Hoisted from the Comments: Journal Impact Factors
| Peter Klein |
An old post of Nicolai’s on journal impact factors is still attracting attention. Two recent comments are reproduced here so they don’t get buried in the comments.
There is an interesting paper by Joel Baum on this, “Free Riding on Power Laws: Questioning the Validity of the Impact Factor as a Measure of Research Quality in Organization Studies,” Organization 18(4) (2011): 449-66. He does a nice analysis of citations, and shows (what many of us suspected) that citations are highly skewed to a small subset of articles, so the idea of an impact factor which is based on a mean citation rate is erroneous. He concludes that “Impact Factor has little credibility as a proxy for the quality of eitehr organization studies journals of the articles they publish, resulting in attributions of journal or article quality that are incorrect as much or more than half the time. The clear implication is that we need to cease our reliances on such non-scientific, quantitative characterisation to evaluate the quality of our work.”

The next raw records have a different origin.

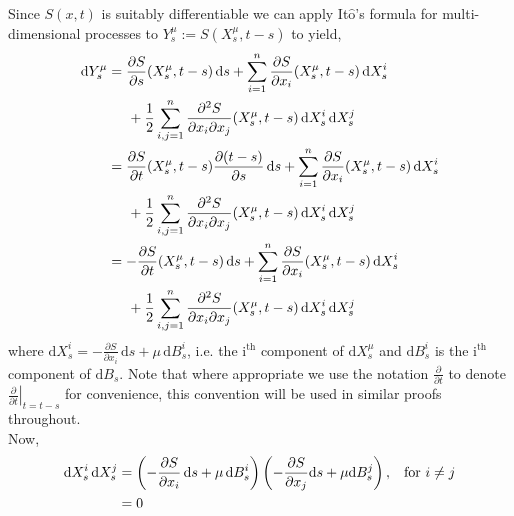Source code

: \documentclass[a4paper,12pt,draft]{report}
\begin{document}
{
Since $S(x, t)$ is suitably differentiable we can apply It$\mathrm{\hat{o}}$'s formula for multi-dimensional processes to $Y^{\mu}_{s} := S(X^{\mu}_{s}, t - s)$ to yield,
\begin{align}
\mathrm{d}Y^{\mu}_{s} & = \frac{\partial S}{\partial s}(X^{\mu}_{s}, t - s)\,\mathrm{d}s + \sum_{i = 1}^n \frac{\partial S}{\partial x_{i}}(X^{\mu}_{s}, t - s)\,\mathrm{d}X^{i}_{s}\nonumber\\
& \hspace{0.5cm} + \frac{1}{2}\sum_{i, j = 1}^{n} \frac{\partial^2 S}{\partial x_{i} \partial x_{j}}(X^{\mu}_{s}, t - s)\,\mathrm{d}X^{i}_{s}\,\mathrm{d}X_s^j\nonumber\\
& = \frac{\partial S}{\partial t}(X^{\mu}_{s}, t - s)\frac{\partial(t - s)}{\partial s}\,\mathrm{d}s + \sum_{i = 1}^n \frac{\partial S}{\partial x_{i}}(X^{\mu}_{s}, t - s)\,\mathrm{d}X^{i}_{s}\nonumber\\
& \hspace{0.5cm} + \frac{1}{2}\sum_{i, j = 1}^{n} \frac{\partial^2 S}{\partial x_{i} \partial x_{j}}(X^{\mu}_{s}, t - s)\,\mathrm{d}X^{i}_{s}\,\mathrm{d}X_s^j\nonumber\\
& = -\frac{\partial S}{\partial t}(X^{\mu}_{s}, t - s)\,\mathrm{d}s + \sum_{i = 1}^n \frac{\partial S}{\partial x_{i}}(X^{\mu}_{s}, t - s)\,\mathrm{d}X^{i}_{s}\nonumber\\
& \hspace{0.5cm} + \frac{1}{2}\sum_{i, j = 1}^{n} \frac{\partial^2 S}{\partial x_{i} \partial x_{j}}(X^{\mu}_{s}, t - s)\,\mathrm{d}X^{i}_{s}\,\mathrm{d}X_s^j\nonumber
\end{align}
where $\mathrm{d}X^{i}_{s} = -\frac{\partial S}{\partial x_{i}}\,\mathrm{d}s + \mu\,\mathrm{d}B_s^i$, i.e. the $\mathrm{i^{th}}$ component of $\mathrm{d}X^{\mu}_{s}$ and $\mathrm{d}B_s^i$ is the $\mathrm{i^{th}}$ component of $\mathrm{d}B_{s}$.  Note that where appropriate we use the notation $\frac{\partial}{\partial t}$ to denote $\left.\frac{\partial}{\partial t}\right|_{t = t - s}$ for convenience, this convention will be used in similar proofs throughout.
\\Now, 
\begin{align}
\mathrm{d}X^{i}_{s}\,\mathrm{d}X_s^j & = \left(-\frac{\partial S}{\partial x_{i}}\,\mathrm{d}s + \mu\,\mathrm{d}B_s^i\right)\left(-\frac{\partial S}{\partial x_{j}}\mathrm{d}s + \mu\mathrm{d}B_s^j\right), \hspace{0.3cm} \text{for } i \ne j \nonumber \\
& = 0 \nonumber
\end{align}
}
\end{document}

To which Ram Mudambi responds:
This analysis was already done in a paper we wrote in 2005, finally now published in Scientometrics.
We have the further and stronger result that in many years, the top 10 percent of papers in A- journals like Research Policy outperform the top 10 percent of papers in A journals like AMJ.
So it is the paper that matters, NOT the journal in which it was published. Evaluating scholars on the basis of where they have published is pretty meaningless. Some years ago, we had a senior job candidate with EIGHTEEN real “A” publications — it turned out he had only 118 total citations on Google scholar. So his work was pretty trivial, even though it appeared in top journals.